Optimizing Human-Robot Team Performance
using Affect and Activity-Aware Robots
ROLE: Robotic & Human Systems Engineer
SKILLS UTILIZED: Sensor Data Collection, Data Processing, Data Analysis, Coding (C++, Python)
SOFTWARE: ROS, ROS 2, Pupil Capture and Player, Consensys Pro, Artinis OxySoft, Numenta NuPic (HTM Systems), HBP Neurorobotics Platform
HARDWARE: Pupil Labs Pupil EyeTracker, Artinis OCTAMON fNIRS Headset, Shimmer Consensys Sensor Kit, Laipac LookWatch, DJI Ryze Tello
Team communication is essential for effective performance, however, it is limited to externally observable behavior.

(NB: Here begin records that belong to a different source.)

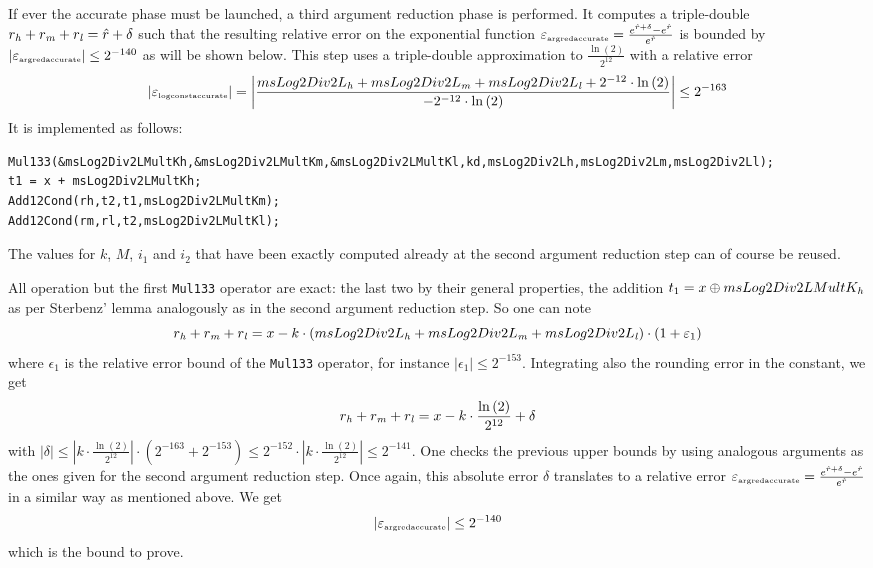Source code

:If ever the accurate phase must be launched, a third argument
reduction phase is performed.  It computes a triple-double $r_\hi +
r_\mi + r_\lo = \hat{r} + \delta$ such that the resulting relative
error on the exponential function $\epsilon_{\mbox{\tiny
argredaccurate}} = \frac{e^{\hat{r} + \delta} -
e^{\hat{r}}}{e^{\hat{r}}}$ is bounded by $\left \vert
\epsilon_{\mbox{\tiny argredaccurate}} \right \vert \leq 2^{-140}$ as
will be shown below. This step uses a triple-double approximation to
$\frac{\ln\left( 2 \right)}{2^{12}}$ with a relative error $$\left
\vert \epsilon_{\mbox{\tiny logconstaccurate}} \right \vert = \left
\vert \frac{msLog2Div2L_\hi + msLog2Div2L_\mi + msLog2Div2L_\lo +
2^{-12} \cdot \ln\left( 2 \right)}{-2^{-12} \cdot \ln\left( 2 \right)}
\right \vert \leq 2^{-163}$$ It is implemented as follows:
\begin{lstlisting}[caption={Argument reduction - third step},firstnumber=1]
Mul133(&msLog2Div2LMultKh,&msLog2Div2LMultKm,&msLog2Div2LMultKl,kd,msLog2Div2Lh,msLog2Div2Lm,msLog2Div2Ll);
t1 = x + msLog2Div2LMultKh;
Add12Cond(rh,t2,t1,msLog2Div2LMultKm);
Add12Cond(rm,rl,t2,msLog2Div2LMultKl);
\end{lstlisting}
The values for $k$, $M$, $i_1$ and $i_2$ that have been exactly
computed already at the second argument reduction step can of course
be reused.

All operation but the first \texttt{Mul133} operator are exact: the
last two by their general properties, the addition $t_1 = x \oplus
msLog2Div2LMultK_\hi$ as per Sterbenz' lemma analogously as in the
second argument reduction step. So one can note
$$r_\hi + r_\mi + r_\lo = x - k \cdot \left( msLog2Div2L_\hi +
msLog2Div2L_\mi + msLog2Div2L_\lo \right) \cdot \left( 1 + \epsilon_1
\right)$$ where $\epsilon_1$ is the relative error bound of the
\texttt{Mul133} operator, for instance $\left \vert \epsilon_1 \right
\vert \leq 2^{-153}$. Integrating also the rounding error in the constant, we
get 
$$r_\hi + r_\mi + r_\lo = x - k \cdot \frac{\ln\left( 2
\right)}{2^{12}} + \delta$$ with $\left \vert \delta \right \vert \leq
\left \vert k \cdot \frac{\ln\left( 2 \right)}{2^{12}} \right \vert
\cdot \left( 2^{-163} + 2^{-153} \right) \leq 2^{-152} \cdot \left
\vert k \cdot \frac{\ln\left( 2 \right)}{2^{12}} \right \vert \leq
2^{-141}$.  One checks the previous upper bounds by using analogous
arguments as the ones given for the second argument reduction step.
Once again, this absolute error $\delta$ translates to a relative
error $\epsilon_{\mbox{\tiny argredaccurate}} = \frac{e^{\hat{r} +
\delta} - e^{\hat{r}}}{e^{\hat{r}}}$ in a similar way as mentioned
above. We get $$\left \vert \epsilon_{\mbox{\tiny argredaccurate}}
\right \vert \leq 2^{-140}$$ which is the bound to prove.

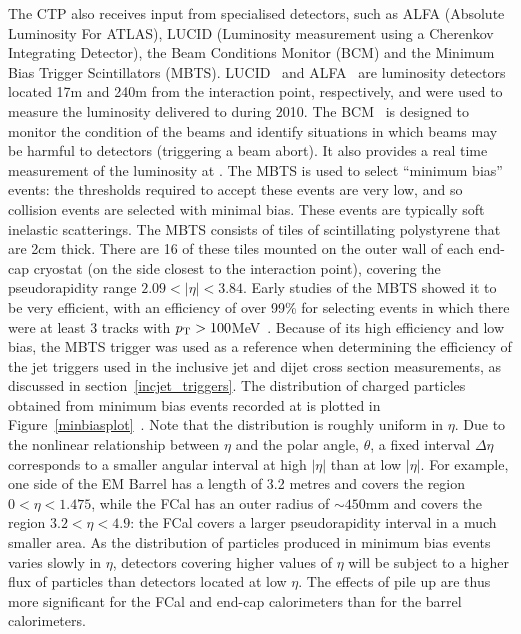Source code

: The CTP also receives input from specialised detectors, such as ALFA (Absolute Luminosity For ATLAS), LUCID (Luminosity measurement using a Cherenkov Integrating Detector), the Beam Conditions Monitor (BCM) and the Minimum Bias Trigger Scintillators (MBTS). LUCID~\cite{LUCID} and ALFA~\cite{ALFA} are luminosity detectors located 17m and 240m from the \atlas interaction point, respectively, and were used to measure the luminosity delivered to \atlas during 2010. The BCM~\cite{BCM} is designed to monitor the condition of the beams and identify situations in which beams may be harmful to \atlas detectors (triggering a beam abort). It also provides a real time measurement of the luminosity at \atlas. The MBTS is used to select ``minimum bias'' events: the thresholds required to accept these events are very low, and so collision events are selected with minimal bias. These events are typically soft inelastic scatterings. The MBTS consists of tiles of scintillating polystyrene that are 2cm thick. There are 16 of these tiles mounted on the outer wall of each end-cap cryostat (on the side closest to the interaction point), covering the pseudorapidity range $2.09 < |\eta| < 3.84$. Early studies of the MBTS showed it to be very efficient, with an efficiency of over 99\% for selecting events in which there were at least 3 tracks with $p_{\mathrm{T}} > 100$MeV~\cite{Tompkins_minbias}. Because of its high efficiency and low bias, the MBTS trigger was used as a reference when determining the efficiency of the jet triggers used in the inclusive jet and dijet cross section measurements, as discussed in section~\ref{incjet_triggers}. The distribution of charged particles obtained from minimum bias events recorded at \atlas is plotted in Figure~\ref{minbiasplot}~\cite{atlas_minbias}. Note that the distribution is roughly uniform in $\eta$. Due to the nonlinear relationship between $\eta$ and the polar angle, $\theta$, a fixed interval $\Delta \eta$ corresponds to a smaller angular interval at high $|\eta|$ than at low $|\eta|$. For example, one side of the EM Barrel has a length of 3.2 metres and covers the region $0<\eta<1.475$, while the FCal has an outer radius of $\sim450$mm and covers the region $3.2<\eta<4.9$: the FCal covers a larger pseudorapidity interval in a much smaller area. As the distribution of particles produced in minimum bias events varies slowly in $\eta$, detectors covering higher values of $\eta$ will be subject to a higher flux of particles than detectors located at low $\eta$. The effects of pile up are thus more significant for the FCal and end-cap calorimeters than for the barrel calorimeters.

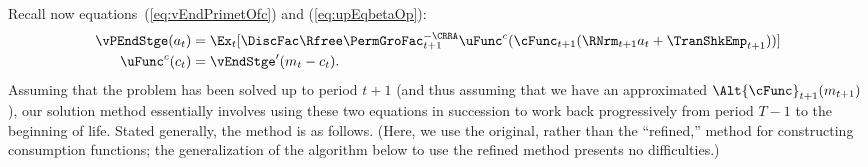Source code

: \documentclass[titlepage, headings=optiontotocandhead]{\econtex}
\begin{document}
Recall now equations~(\ref{eq:vEndPrimetOfc}) and (\ref{eq:upEqbetaOp}):
\begin{equation*}\begin{gathered}\begin{aligned}
      \vPEndStge({a}_{t})  & = \Ex_{t}[\DiscFac \Rfree \PermGroFac_{t+1}^{-\CRRA}
      \uFunc^{{c}}(\cFunc_{t+1}(\RNrm_{t+1} {a}_{t}+{\TranShkEmp}_{t+1}))]
      \\\uFunc^{{c}}({c}_{t})   & = \vEndStge^{\prime}({m}_{t}-{c}_{t}).
    \end{aligned}\end{gathered}\end{equation*}
Assuming that the problem has been solved up to period $t+1$ (and thus
assuming that we have an approximated $\Alt{\cFunc}_{t+1}({m}_{t+1})$), our solution method essentially
involves using these two equations in succession to work back
progressively from period $T-1$ to the beginning of life.  Stated
generally, the method is as follows.  (Here, we use the original, rather than the ``refined,'' method for 
constructing consumption functions; the generalization of the algorithm below to use the refined method presents
no difficulties.)
\end{document}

Less explicit properties, such as a team member's affective state, provide an additional layer of information which is typically unknown to other team members. We propose EMPATH, a human-robot team framework that utilizes physiological sensors for human affect and activity state detection in order to adapt robot behavior within the team. An experiment implementing the EMPATH framework using the Pupil Labs Pupil eye tracker, Shimmer Consensys sensor kit, and Laipac LookWatch for state detection and several UAVs demonstrated improved human-robot team performance for an environmental search task.